The surf community is ahead of the curve in terms of environmental awareness. Do you agree with this statement and, if so, are there any initiatives you think our readers should know about?
I still consider myself sort of an outsider in terms of the surf community, based on being in New Hampshire’s small community, and level of experience. However, looking at the community from my vantage, there are few sports in the world that rely so heavily on nature for it to be truly enjoyed. Shapers and surfers have taken great strides to improve equipment to further enjoy surfing, and sometimes that comes at the expense of environmental consideration. Most boards labeled as “eco” start with an EPS core. The very same material the Dunkin’ board is comprised of, and the very same material countless governments are striving to ban in single-use form. This brings the term “greenwashing” into the surf community very quickly. It’s a common marketing term used to sell things like “no added hormones” in milk and recyclable symbols on plastic bags that no one in your state will recycle.
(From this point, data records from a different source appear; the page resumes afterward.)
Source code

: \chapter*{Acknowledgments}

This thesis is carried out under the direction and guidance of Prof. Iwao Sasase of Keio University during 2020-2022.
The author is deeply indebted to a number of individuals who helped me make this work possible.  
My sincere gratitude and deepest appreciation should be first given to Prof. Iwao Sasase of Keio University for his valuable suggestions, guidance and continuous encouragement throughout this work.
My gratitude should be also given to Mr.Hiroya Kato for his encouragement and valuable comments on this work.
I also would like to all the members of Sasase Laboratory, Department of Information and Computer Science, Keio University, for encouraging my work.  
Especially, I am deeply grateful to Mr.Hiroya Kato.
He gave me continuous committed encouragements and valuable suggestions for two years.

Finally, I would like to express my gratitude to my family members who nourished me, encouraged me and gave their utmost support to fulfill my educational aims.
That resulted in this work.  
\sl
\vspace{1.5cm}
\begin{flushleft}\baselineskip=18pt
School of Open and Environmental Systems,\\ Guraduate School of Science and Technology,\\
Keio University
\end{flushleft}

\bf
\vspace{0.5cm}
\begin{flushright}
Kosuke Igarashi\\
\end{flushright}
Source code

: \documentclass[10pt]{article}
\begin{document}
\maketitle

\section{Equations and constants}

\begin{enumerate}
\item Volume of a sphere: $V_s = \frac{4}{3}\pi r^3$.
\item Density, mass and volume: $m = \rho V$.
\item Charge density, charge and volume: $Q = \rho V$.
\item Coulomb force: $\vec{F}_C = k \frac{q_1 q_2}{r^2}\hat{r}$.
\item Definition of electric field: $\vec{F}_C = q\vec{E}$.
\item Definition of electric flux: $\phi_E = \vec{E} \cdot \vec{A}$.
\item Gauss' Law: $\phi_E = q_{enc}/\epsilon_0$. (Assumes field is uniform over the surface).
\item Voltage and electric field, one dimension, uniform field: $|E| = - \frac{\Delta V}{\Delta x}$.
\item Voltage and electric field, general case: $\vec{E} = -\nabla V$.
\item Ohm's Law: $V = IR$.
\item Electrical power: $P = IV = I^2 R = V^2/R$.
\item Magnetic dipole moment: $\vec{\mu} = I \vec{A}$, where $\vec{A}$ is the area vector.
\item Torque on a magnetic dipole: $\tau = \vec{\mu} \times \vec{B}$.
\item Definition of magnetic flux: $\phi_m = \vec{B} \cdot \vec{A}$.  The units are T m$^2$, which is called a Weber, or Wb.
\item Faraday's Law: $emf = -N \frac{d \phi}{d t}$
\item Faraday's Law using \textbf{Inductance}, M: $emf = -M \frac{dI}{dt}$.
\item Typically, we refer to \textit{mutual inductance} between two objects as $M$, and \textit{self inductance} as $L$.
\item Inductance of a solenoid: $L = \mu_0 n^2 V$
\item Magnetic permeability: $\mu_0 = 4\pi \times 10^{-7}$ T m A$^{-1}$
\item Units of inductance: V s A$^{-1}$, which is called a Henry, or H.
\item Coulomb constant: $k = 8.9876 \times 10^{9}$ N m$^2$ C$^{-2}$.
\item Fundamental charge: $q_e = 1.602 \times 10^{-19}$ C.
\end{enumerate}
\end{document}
Shortly after I finished the Dunkin’ board, my daughter and I were at a cleanup at a local beach just after a decent storm. We had a five gallon bucket that we nearly filled within 20 minutes. As I was collecting, I began to notice that a majority of what we found was debris from fishing gear. Particularly, lobstering gear. We found bits of line, plastic coatings from metal traps, claw bands, bait bags, and most importantly, buoys. This was the fodder I needed to begin planning my next build and how it could be used to shed light on a major waste issue often overlooked. Lobstering is extremely important to New England’s economy and culture, so I wanted to be sure I wasn’t overreacting about what we found on the beach that day. I began to research how many lobster pots were in the ocean, and if there were any reports on what were lost. What I found was shocking, and I knew I had to pursue this build. Maine fishermen lose 30,000 lobster pot rigs every year. That includes, pots, bait, line, weights, buoys, and anything that crawls in the trap. Many of these buoys wash up on the shore and are collected as decorations, or turned into the Department of Marine Resources to be returned to the fishermen. I would imagine that the rest of the pot rig is lost to the sea, in most cases however.
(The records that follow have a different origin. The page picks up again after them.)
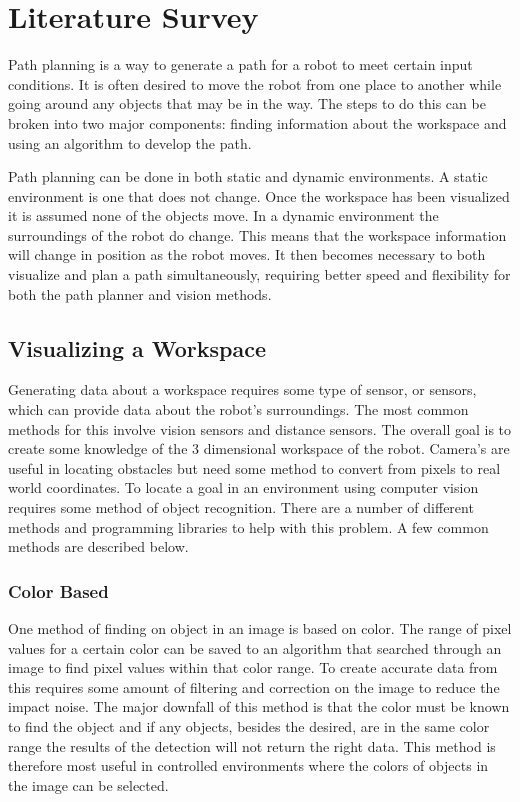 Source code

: \chapter{Literature Survey}

Path planning is a way to generate a path for a robot to meet certain input conditions. It is often desired to move the robot from one place to another while going around any objects that may be in the way. The steps to do this can be broken into two major components: finding information about the workspace and using an algorithm to develop the path. 

Path planning can be done in both static and dynamic environments. A static environment is one that does not change. Once the workspace has been visualized it is assumed none of the objects move. In a dynamic environment the surroundings of the robot do change. This means that the workspace information will change in position as the robot moves. It then becomes necessary to both visualize and plan a path simultaneously, requiring better speed and flexibility for both the path planner and vision methods.

\section{Visualizing a Workspace}
Generating data about a workspace requires some type of sensor, or sensors, which can provide data about the robot's surroundings. The most common methods for this involve vision sensors and distance sensors. The overall goal is to create some knowledge of the 3 dimensional workspace of the robot. Camera's are useful in locating obstacles but need some method to convert from pixels to real world coordinates. To locate a goal in an environment using computer vision requires some method of object recognition. There are a number of different methods and programming libraries to help with this problem. A few common methods are described below.

\subsection{Color Based}  
One method of finding on object in an image is based on color. The range of pixel values for a certain color can be saved to an algorithm that searched through an image to find pixel values within that color range. To create accurate data from this requires some amount of filtering and correction on the image to reduce the impact noise. The major downfall of this method is that the color must be known to find the object and if any objects, besides the desired, are in the same color range the results of the detection will not return the right data. This method is therefore most useful in controlled environments where the colors of objects in the image can be selected.


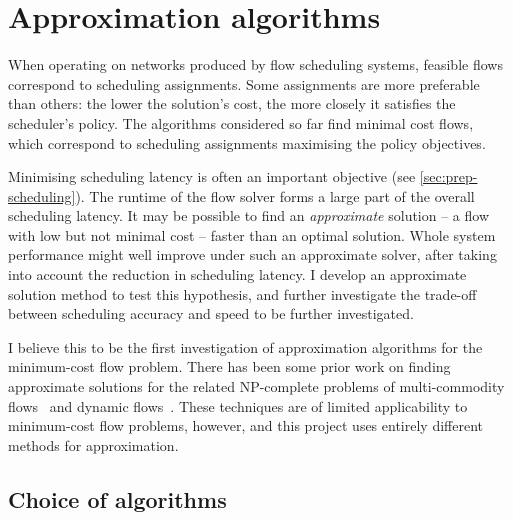 
\section{Approximation algorithms} \label{sec:impl-approx}

When operating on networks produced by flow scheduling systems, feasible flows correspond to scheduling assignments. Some assignments are more preferable than others: the lower the solution's cost, the more closely it satisfies the scheduler's policy. The algorithms considered so far find minimal cost flows, which correspond to scheduling assignments maximising the policy objectives.

Minimising scheduling latency is often an important objective (see \cref{sec:prep-scheduling}). The runtime of the flow solver forms a large part of the overall scheduling latency. It may be possible to find an \emph{approximate} solution -- a flow with low but not minimal cost -- faster than an optimal solution. Whole system performance might well improve under such an approximate solver, after taking into account the reduction in scheduling latency. I develop an approximate solution method to test this hypothesis, and further investigate the trade-off between scheduling accuracy and speed to be further investigated.

I believe this to be the first investigation of approximation algorithms for the minimum-cost flow problem. There has been some prior work on finding approximate solutions for the related NP-complete problems of multi-commodity flows~\cite{Garg:2007} and dynamic flows~\cite{Hoppe:1994}. These techniques are of limited applicability to minimum-cost flow problems\footnotemark, however, and this project uses entirely different methods for approximation.

\subsection{Choice of algorithms} \label{sec:impl-approx-choice}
I spent nearly 6 months total between collection and construction of what would become a surfboard made of 47 scavenged lobster buoys, salvaged lumber from crates, brightwork form my father in law’s old boat, mahogany decking scraps, and aluminum from a local brewery’s sign. It’s a 7’ pintail based off of a Donald Takayama scorpion, since lobsters are sort of like sea scorpions. It’s primary fin setup is as a quad I shaped to look like lobster claws made from mahogany and aluminum. I assembled it in a way that leaves the colorful surface of the buoys exposed, and the closed cell foam they’re made from allowed me to leave the board unglassed. It’s very much like a soft-top and it doesn’t even need wax.
I submitted the board to Vissla’s contest via Instagram in early September. Shortly after, they invited me and 17 others worldwide to bring our crafts to their finalists gala in California. I flew out with my board a few days earlier and had some great sessions on it in Cardiff and Carlsbad before the gala. The event is at a beautiful working farm called the Ecology Center in San Juan Capistrano. The finalist’s boards are displayed in a repurposed shipping container turned art gallery for an evening. At the end of the night, Vissla’s judges announce the winning crafts, and very proudly, they announced mine as the champion this year. This contest inspires people to question convention and has changed my perspective on consumption through my own entries. I plan on entering again, but the right idea just hasn’t hit me yet.